═══ RECORDS SHOWN
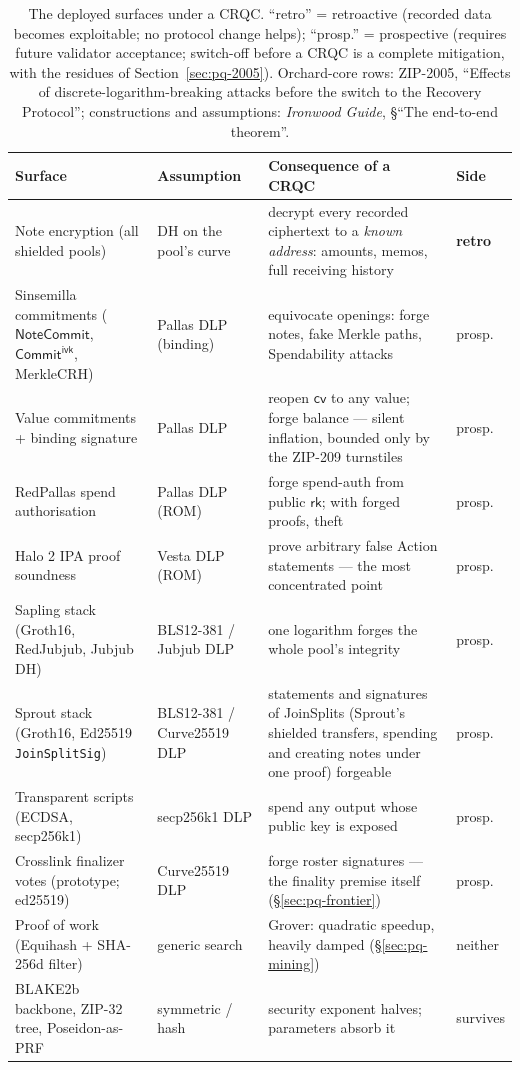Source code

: \documentclass[11pt,a4paper]{article}
\theoremstyle{definition}
\newcommand{\cvsym}{\mathsf{cv}}
\newcommand{\rk}{\mathsf{rk}}
\newcommand{\NoteCommit}{\ensuremath{\mathsf{NoteCommit}}}
\newcommand{\CommitIvk}{\ensuremath{\mathsf{Commit}^{\mathsf{ivk}}}}
\begin{document}
\begin{table}[ht]
\centering
\footnotesize
\setlength{\tabcolsep}{4pt}
\begin{tabular}{@{}p{3.4cm}p{3.2cm}p{5.6cm}l@{}}
\toprule
Surface & Assumption & Consequence of a CRQC & Side \\
\midrule
Note encryption (all shielded pools) & DH on the pool's curve &
decrypt every recorded ciphertext to a \emph{known address}: amounts,
memos, full receiving history & \textbf{retro} \\
\addlinespace[2pt]
Sinsemilla commitments (\NoteCommit, \CommitIvk, MerkleCRH) & Pallas
DLP (binding) & equivocate openings: forge notes, fake Merkle paths,
Spendability attacks & prosp. \\
Value commitments + binding signature & Pallas DLP & reopen
$\cvsym$ to any value; forge balance --- silent inflation, bounded only
by the ZIP-209 turnstiles & prosp. \\
RedPallas spend authorisation & Pallas DLP (ROM) & forge spend-auth
from public $\rk$; with forged proofs, theft & prosp. \\
Halo 2 IPA proof soundness & Vesta DLP (ROM) & prove arbitrary false
Action statements --- the most concentrated point & prosp. \\
Sapling stack (Groth16, RedJubjub, Jubjub DH) & BLS12-381 / Jubjub
DLP & one logarithm forges the whole pool's integrity & prosp. \\
Sprout stack (Groth16, Ed25519 \texttt{JoinSplitSig}) & BLS12-381 /
Curve25519 DLP & statements and signatures of JoinSplits (Sprout's
shielded transfers, spending and creating notes under one proof)
forgeable & prosp. \\
Transparent scripts (ECDSA, secp256k1) & secp256k1 DLP & spend any
output whose public key is exposed & prosp. \\
Crosslink finalizer votes (prototype; ed25519) & Curve25519 DLP &
forge roster signatures --- the finality premise itself
(\S\ref{sec:pq-frontier}) & prosp. \\
\addlinespace[2pt]
Proof of work (Equihash + SHA-256d filter) & generic search & Grover:
quadratic speedup, heavily damped (\S\ref{sec:pq-mining}) & neither \\
BLAKE2b backbone, ZIP-32 tree, Poseidon-as-PRF & symmetric / hash &
security exponent halves; parameters absorb it & survives \\
\bottomrule
\end{tabular}
\caption{The deployed surfaces under a CRQC. ``retro'' = retroactive
(recorded data becomes exploitable; no protocol change helps);
``prosp.'' = prospective (requires future validator acceptance;
switch-off before a CRQC is a complete mitigation, with the residues of
Section~\ref{sec:pq-2005}). Orchard-core rows: ZIP-2005, ``Effects of
discrete-logarithm-breaking attacks before the switch to the Recovery
Protocol''; constructions and assumptions: \emph{Ironwood Guide},
\S``The end-to-end theorem''.}
\label{tab:pq-inventory}
\end{table}
\end{document}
══════
Nothing but the records above, retyped exactly and stripped of images, should appear in the answer.

ANSWER TO THE PROBLEM —
Source code

: \documentclass[11pt,a4paper]{article}
\theoremstyle{definition}
\newcommand{\cvsym}{\mathsf{cv}}
\newcommand{\rk}{\mathsf{rk}}
\newcommand{\NoteCommit}{\ensuremath{\mathsf{NoteCommit}}}
\newcommand{\CommitIvk}{\ensuremath{\mathsf{Commit}^{\mathsf{ivk}}}}
\begin{document}
\begin{table}[ht]
\centering
\footnotesize
\setlength{\tabcolsep}{4pt}
\begin{tabular}{@{}p{3.4cm}p{3.2cm}p{5.6cm}l@{}}
\toprule
Surface & Assumption & Consequence of a CRQC & Side \\
\midrule
Note encryption (all shielded pools) & DH on the pool's curve &
decrypt every recorded ciphertext to a \emph{known address}: amounts,
memos, full receiving history & \textbf{retro} \\
\addlinespace[2pt]
Sinsemilla commitments (\NoteCommit, \CommitIvk, MerkleCRH) & Pallas
DLP (binding) & equivocate openings: forge notes, fake Merkle paths,
Spendability attacks & prosp. \\
Value commitments + binding signature & Pallas DLP & reopen
$\cvsym$ to any value; forge balance --- silent inflation, bounded only
by the ZIP-209 turnstiles & prosp. \\
RedPallas spend authorisation & Pallas DLP (ROM) & forge spend-auth
from public $\rk$; with forged proofs, theft & prosp. \\
Halo 2 IPA proof soundness & Vesta DLP (ROM) & prove arbitrary false
Action statements --- the most concentrated point & prosp. \\
Sapling stack (Groth16, RedJubjub, Jubjub DH) & BLS12-381 / Jubjub
DLP & one logarithm forges the whole pool's integrity & prosp. \\
Sprout stack (Groth16, Ed25519 \texttt{JoinSplitSig}) & BLS12-381 /
Curve25519 DLP & statements and signatures of JoinSplits (Sprout's
shielded transfers, spending and creating notes under one proof)
forgeable & prosp. \\
Transparent scripts (ECDSA, secp256k1) & secp256k1 DLP & spend any
output whose public key is exposed & prosp. \\
Crosslink finalizer votes (prototype; ed25519) & Curve25519 DLP &
forge roster signatures --- the finality premise itself
(\S\ref{sec:pq-frontier}) & prosp. \\
\addlinespace[2pt]
Proof of work (Equihash + SHA-256d filter) & generic search & Grover:
quadratic speedup, heavily damped (\S\ref{sec:pq-mining}) & neither \\
BLAKE2b backbone, ZIP-32 tree, Poseidon-as-PRF & symmetric / hash &
security exponent halves; parameters absorb it & survives \\
\bottomrule
\end{tabular}
\caption{The deployed surfaces under a CRQC. ``retro'' = retroactive
(recorded data becomes exploitable; no protocol change helps);
``prosp.'' = prospective (requires future validator acceptance;
switch-off before a CRQC is a complete mitigation, with the residues of
Section~\ref{sec:pq-2005}). Orchard-core rows: ZIP-2005, ``Effects of
discrete-logarithm-breaking attacks before the switch to the Recovery
Protocol''; constructions and assumptions: \emph{Ironwood Guide},
\S``The end-to-end theorem''.}
\label{tab:pq-inventory}
\end{table}
\end{document}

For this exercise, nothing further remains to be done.